▶ [Task brief]:
All lines in the entries below that hold "negative" make up the answer.

▶ [Working data]:
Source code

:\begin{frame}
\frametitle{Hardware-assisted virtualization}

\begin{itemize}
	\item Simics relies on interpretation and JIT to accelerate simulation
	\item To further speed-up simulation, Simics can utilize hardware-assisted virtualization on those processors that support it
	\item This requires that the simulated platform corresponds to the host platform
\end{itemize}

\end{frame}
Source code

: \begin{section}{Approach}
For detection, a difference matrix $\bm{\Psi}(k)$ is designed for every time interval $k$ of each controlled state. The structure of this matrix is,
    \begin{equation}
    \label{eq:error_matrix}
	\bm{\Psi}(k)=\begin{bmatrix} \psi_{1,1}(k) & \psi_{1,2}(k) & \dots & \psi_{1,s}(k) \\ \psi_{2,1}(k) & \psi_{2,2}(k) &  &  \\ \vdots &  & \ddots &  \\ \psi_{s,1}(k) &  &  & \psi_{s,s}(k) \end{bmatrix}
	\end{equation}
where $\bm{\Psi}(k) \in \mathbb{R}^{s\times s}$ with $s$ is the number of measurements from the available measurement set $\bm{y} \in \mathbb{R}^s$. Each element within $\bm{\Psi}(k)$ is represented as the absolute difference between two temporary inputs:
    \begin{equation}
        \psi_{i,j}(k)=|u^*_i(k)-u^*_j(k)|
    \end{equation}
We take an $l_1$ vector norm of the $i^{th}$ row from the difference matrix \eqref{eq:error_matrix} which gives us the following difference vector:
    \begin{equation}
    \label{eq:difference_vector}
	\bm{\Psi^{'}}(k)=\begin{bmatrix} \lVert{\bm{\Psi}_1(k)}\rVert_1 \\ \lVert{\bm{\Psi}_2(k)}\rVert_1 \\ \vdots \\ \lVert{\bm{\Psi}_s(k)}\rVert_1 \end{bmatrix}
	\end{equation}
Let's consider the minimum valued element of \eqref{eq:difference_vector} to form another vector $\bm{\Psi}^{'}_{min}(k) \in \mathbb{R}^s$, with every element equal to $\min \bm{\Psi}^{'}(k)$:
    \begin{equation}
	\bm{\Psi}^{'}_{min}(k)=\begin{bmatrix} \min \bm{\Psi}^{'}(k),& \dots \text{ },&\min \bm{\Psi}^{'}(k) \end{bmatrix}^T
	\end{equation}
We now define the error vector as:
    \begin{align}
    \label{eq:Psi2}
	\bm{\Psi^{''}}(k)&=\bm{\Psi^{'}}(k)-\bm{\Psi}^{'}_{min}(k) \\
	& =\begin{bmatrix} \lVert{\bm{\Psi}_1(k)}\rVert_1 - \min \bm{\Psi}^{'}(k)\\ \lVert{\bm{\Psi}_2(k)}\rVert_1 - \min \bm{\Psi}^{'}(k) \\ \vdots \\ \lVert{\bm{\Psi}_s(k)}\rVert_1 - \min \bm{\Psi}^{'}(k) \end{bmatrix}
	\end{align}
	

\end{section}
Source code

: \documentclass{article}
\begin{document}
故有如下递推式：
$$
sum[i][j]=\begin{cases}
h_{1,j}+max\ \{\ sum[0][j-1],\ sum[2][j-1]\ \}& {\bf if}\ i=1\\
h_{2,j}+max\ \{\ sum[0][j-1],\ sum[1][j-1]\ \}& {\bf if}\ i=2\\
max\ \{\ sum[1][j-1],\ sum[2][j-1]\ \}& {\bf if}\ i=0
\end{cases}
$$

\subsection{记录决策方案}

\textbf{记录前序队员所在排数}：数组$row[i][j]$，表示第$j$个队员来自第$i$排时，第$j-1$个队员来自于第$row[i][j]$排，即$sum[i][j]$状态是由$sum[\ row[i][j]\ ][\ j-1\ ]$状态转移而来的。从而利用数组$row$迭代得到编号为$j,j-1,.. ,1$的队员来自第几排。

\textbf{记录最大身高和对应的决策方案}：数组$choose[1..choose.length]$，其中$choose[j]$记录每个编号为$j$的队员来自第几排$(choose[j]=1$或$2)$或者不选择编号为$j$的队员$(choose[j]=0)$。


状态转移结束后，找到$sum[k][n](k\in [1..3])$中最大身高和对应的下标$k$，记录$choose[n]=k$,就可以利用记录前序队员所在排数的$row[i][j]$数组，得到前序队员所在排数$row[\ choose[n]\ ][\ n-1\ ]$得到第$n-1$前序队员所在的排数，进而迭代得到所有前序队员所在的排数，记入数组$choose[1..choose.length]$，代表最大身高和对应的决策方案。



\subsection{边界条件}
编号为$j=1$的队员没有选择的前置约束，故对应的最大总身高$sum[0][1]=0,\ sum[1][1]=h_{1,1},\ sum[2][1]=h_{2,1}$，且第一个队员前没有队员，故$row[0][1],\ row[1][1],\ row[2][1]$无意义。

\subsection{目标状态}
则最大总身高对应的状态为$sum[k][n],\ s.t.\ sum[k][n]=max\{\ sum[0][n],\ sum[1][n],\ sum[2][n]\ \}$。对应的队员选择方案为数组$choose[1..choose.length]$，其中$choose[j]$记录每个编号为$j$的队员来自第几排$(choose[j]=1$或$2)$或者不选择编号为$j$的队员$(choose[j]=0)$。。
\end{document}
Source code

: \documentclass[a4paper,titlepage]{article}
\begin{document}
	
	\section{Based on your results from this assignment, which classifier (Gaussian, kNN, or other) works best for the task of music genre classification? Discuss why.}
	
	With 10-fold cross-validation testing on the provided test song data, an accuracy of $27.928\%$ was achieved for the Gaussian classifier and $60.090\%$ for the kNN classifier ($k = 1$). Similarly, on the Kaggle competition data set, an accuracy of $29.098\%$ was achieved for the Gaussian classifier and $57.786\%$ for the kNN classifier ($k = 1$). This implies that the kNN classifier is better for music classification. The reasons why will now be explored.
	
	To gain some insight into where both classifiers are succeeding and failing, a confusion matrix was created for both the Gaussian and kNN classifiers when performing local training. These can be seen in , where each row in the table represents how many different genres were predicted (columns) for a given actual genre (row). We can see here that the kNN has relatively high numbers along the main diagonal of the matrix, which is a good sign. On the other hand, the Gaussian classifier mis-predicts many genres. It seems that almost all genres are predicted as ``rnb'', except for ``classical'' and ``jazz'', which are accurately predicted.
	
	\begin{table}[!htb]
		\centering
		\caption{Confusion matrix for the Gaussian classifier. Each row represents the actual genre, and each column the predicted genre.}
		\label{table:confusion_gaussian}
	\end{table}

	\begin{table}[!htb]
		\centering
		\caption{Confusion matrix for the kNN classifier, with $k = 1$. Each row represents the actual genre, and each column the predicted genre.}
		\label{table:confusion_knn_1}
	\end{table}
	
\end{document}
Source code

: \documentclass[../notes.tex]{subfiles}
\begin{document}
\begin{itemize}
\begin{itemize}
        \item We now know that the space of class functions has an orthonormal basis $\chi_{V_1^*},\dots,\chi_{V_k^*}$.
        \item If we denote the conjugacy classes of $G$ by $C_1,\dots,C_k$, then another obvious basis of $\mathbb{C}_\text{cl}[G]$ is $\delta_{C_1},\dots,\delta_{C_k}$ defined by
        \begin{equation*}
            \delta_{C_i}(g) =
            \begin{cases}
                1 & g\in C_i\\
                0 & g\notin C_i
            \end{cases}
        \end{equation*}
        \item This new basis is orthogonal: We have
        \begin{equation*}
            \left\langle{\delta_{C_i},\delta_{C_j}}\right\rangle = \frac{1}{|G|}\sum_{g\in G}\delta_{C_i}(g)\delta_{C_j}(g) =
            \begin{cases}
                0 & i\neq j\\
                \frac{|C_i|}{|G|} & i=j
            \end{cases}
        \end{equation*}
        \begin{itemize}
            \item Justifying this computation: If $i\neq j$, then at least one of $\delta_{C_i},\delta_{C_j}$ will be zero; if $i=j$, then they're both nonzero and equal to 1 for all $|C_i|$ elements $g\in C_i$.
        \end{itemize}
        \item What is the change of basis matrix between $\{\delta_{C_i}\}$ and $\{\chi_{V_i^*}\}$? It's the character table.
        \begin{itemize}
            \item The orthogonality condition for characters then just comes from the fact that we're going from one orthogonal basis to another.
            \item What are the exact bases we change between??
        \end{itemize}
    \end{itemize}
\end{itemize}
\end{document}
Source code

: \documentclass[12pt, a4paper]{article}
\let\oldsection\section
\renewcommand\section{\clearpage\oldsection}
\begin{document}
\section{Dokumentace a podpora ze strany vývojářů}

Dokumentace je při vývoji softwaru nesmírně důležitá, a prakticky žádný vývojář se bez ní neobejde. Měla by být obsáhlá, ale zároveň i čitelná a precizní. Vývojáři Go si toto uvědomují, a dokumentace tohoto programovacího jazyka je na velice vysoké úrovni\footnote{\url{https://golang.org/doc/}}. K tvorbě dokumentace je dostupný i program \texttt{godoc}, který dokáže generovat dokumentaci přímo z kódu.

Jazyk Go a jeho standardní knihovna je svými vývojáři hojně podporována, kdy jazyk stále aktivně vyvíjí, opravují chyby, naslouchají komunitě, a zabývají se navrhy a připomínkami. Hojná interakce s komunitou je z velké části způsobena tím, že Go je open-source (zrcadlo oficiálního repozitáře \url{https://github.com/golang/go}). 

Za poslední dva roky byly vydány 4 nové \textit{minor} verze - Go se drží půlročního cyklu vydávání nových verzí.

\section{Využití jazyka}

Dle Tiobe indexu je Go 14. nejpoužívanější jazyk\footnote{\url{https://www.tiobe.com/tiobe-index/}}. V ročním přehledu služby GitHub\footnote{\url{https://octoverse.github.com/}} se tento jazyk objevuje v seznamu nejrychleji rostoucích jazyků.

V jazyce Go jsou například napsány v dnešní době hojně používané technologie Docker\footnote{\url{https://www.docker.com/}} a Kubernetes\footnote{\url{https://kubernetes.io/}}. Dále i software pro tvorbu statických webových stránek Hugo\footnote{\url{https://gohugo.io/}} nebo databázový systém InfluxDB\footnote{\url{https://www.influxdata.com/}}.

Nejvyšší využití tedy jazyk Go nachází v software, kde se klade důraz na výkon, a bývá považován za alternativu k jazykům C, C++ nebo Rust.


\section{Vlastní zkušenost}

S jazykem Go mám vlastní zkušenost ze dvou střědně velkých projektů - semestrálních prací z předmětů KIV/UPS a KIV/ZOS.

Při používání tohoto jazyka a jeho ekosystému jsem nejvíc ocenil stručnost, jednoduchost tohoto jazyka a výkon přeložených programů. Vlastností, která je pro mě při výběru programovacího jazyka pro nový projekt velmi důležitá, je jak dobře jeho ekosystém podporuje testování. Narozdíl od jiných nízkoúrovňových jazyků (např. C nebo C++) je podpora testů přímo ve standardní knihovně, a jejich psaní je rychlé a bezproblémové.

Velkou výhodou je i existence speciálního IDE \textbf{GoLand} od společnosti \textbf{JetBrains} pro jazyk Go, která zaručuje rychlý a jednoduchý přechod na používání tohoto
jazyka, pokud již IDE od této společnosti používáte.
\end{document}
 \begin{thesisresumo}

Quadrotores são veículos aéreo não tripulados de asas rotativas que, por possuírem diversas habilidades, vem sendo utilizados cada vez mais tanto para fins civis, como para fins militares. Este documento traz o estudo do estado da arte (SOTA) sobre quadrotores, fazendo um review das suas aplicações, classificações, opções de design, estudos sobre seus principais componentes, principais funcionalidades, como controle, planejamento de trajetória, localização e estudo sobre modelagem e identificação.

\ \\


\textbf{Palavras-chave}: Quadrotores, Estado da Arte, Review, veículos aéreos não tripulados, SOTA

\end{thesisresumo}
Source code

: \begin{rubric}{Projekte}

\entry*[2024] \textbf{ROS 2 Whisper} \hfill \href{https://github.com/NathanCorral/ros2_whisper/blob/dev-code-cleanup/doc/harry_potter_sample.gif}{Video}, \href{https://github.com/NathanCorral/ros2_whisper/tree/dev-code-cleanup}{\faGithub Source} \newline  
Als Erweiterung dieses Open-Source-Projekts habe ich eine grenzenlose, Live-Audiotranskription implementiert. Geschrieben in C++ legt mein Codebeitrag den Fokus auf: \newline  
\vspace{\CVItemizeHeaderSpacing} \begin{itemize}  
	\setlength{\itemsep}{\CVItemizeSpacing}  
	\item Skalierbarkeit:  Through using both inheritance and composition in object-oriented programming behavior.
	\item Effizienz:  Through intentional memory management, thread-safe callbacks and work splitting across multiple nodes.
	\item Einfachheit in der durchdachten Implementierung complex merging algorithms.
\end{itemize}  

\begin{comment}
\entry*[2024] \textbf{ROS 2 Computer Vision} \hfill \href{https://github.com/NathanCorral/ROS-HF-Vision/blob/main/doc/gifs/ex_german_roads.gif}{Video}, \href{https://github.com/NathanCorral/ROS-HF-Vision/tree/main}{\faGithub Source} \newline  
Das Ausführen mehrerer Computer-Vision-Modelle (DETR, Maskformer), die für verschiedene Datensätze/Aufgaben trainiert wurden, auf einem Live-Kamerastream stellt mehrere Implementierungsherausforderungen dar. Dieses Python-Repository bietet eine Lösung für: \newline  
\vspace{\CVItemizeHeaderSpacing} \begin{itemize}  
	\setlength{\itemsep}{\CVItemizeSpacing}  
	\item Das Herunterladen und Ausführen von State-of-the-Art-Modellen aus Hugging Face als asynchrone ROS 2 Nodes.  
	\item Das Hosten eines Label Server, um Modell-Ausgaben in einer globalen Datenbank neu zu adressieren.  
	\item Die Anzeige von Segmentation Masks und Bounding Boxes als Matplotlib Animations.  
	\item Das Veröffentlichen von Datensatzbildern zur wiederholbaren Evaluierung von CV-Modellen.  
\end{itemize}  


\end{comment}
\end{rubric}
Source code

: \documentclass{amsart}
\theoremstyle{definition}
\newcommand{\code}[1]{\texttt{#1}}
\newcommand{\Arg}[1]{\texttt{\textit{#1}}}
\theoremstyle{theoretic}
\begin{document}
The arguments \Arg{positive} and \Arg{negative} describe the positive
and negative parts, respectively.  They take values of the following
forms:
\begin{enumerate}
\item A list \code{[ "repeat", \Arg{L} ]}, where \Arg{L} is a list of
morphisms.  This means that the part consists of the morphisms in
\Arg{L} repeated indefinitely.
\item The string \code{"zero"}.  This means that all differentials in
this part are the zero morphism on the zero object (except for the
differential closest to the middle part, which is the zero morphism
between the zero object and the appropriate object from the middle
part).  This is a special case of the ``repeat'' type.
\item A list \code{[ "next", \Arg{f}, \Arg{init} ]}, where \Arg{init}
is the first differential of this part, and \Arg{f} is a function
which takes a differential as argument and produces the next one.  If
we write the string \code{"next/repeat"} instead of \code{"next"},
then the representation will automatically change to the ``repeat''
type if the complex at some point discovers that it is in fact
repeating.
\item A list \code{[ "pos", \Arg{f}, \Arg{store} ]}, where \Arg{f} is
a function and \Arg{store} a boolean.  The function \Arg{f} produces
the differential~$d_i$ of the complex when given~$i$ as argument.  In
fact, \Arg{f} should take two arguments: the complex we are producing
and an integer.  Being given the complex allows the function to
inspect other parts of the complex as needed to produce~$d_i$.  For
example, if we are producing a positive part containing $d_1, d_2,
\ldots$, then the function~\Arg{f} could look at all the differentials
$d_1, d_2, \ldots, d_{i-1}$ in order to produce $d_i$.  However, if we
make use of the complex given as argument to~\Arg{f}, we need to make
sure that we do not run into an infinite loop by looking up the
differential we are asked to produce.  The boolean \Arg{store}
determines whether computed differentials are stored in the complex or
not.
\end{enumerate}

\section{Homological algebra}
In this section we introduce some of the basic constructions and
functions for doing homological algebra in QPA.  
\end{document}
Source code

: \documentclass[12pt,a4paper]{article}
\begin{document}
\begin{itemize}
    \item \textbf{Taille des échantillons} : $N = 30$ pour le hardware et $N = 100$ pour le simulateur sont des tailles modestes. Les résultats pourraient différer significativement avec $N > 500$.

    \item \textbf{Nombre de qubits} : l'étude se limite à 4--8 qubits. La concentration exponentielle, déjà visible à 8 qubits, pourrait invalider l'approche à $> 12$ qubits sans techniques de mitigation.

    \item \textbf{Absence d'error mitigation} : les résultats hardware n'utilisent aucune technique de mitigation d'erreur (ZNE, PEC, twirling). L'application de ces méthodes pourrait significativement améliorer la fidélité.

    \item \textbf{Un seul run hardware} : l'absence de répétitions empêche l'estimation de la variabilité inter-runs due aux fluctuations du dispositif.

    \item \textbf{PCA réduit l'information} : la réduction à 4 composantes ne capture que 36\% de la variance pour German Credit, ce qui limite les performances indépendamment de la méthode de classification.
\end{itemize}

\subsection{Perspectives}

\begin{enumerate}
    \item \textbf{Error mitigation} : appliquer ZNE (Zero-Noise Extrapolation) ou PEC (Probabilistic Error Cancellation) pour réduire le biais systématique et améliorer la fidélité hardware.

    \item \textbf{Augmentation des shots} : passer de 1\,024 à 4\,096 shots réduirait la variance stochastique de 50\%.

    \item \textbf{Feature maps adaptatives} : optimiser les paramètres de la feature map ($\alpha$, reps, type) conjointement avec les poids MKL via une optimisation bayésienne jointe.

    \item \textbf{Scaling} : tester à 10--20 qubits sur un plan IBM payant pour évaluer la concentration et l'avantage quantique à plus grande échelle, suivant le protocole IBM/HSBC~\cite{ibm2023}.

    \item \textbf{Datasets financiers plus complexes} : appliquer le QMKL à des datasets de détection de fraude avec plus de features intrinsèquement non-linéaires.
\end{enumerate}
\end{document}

▶ [Reply]:
The arguments \Arg{positive} and \Arg{negative} describe the positive
and negative parts, respectively.  They take values of the following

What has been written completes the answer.